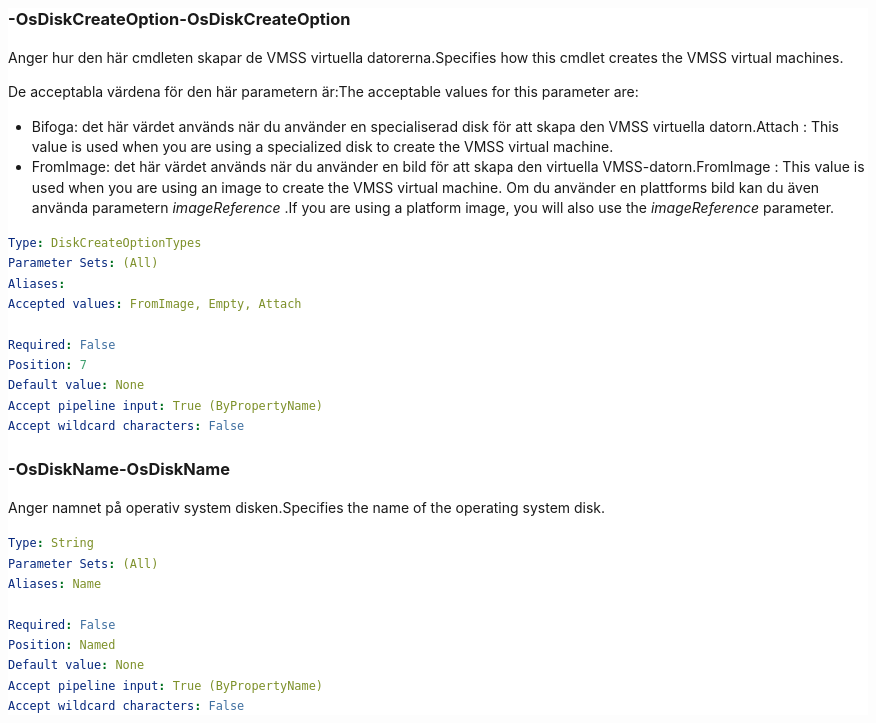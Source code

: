 ### <span data-ttu-id="10fd1-140">-OsDiskCreateOption</span><span class="sxs-lookup"><span data-stu-id="10fd1-140">-OsDiskCreateOption</span></span>
<span data-ttu-id="10fd1-141">Anger hur den här cmdleten skapar de VMSS virtuella datorerna.</span><span class="sxs-lookup"><span data-stu-id="10fd1-141">Specifies how this cmdlet creates the VMSS virtual machines.</span></span>

<span data-ttu-id="10fd1-142">De acceptabla värdena för den här parametern är:</span><span class="sxs-lookup"><span data-stu-id="10fd1-142">The acceptable values for this parameter are:</span></span>

- <span data-ttu-id="10fd1-143">Bifoga: det här värdet används när du använder en specialiserad disk för att skapa den VMSS virtuella datorn.</span><span class="sxs-lookup"><span data-stu-id="10fd1-143">Attach : This value is used when you are using a specialized disk to create the VMSS virtual machine.</span></span> 
- <span data-ttu-id="10fd1-144">FromImage: det här värdet används när du använder en bild för att skapa den virtuella VMSS-datorn.</span><span class="sxs-lookup"><span data-stu-id="10fd1-144">FromImage : This value is used when you are using an image to create the VMSS virtual machine.</span></span>
<span data-ttu-id="10fd1-145">Om du använder en plattforms bild kan du även använda parametern *imageReference* .</span><span class="sxs-lookup"><span data-stu-id="10fd1-145">If you are using a platform image, you will also use the *imageReference* parameter.</span></span>

```yaml
Type: DiskCreateOptionTypes
Parameter Sets: (All)
Aliases: 
Accepted values: FromImage, Empty, Attach

Required: False
Position: 7
Default value: None
Accept pipeline input: True (ByPropertyName)
Accept wildcard characters: False
```

### <span data-ttu-id="10fd1-146">-OsDiskName</span><span class="sxs-lookup"><span data-stu-id="10fd1-146">-OsDiskName</span></span>
<span data-ttu-id="10fd1-147">Anger namnet på operativ system disken.</span><span class="sxs-lookup"><span data-stu-id="10fd1-147">Specifies the name of the operating system disk.</span></span>

```yaml
Type: String
Parameter Sets: (All)
Aliases: Name

Required: False
Position: Named
Default value: None
Accept pipeline input: True (ByPropertyName)
Accept wildcard characters: False
```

▶ **Try it**: Only the lines from the top of the material through the line containing "this parameter are:</span></span>" should be written out, exactly and without pictures.

▶ **Answer**:
Source code

: ### <span data-ttu-id="10fd1-140">-OsDiskCreateOption</span><span class="sxs-lookup"><span data-stu-id="10fd1-140">-OsDiskCreateOption</span></span>
<span data-ttu-id="10fd1-141">Anger hur den här cmdleten skapar de VMSS virtuella datorerna.</span><span class="sxs-lookup"><span data-stu-id="10fd1-141">Specifies how this cmdlet creates the VMSS virtual machines.</span></span>

<span data-ttu-id="10fd1-142">De acceptabla värdena för den här parametern är:</span><span class="sxs-lookup"><span data-stu-id="10fd1-142">The acceptable values for this parameter are:</span></span>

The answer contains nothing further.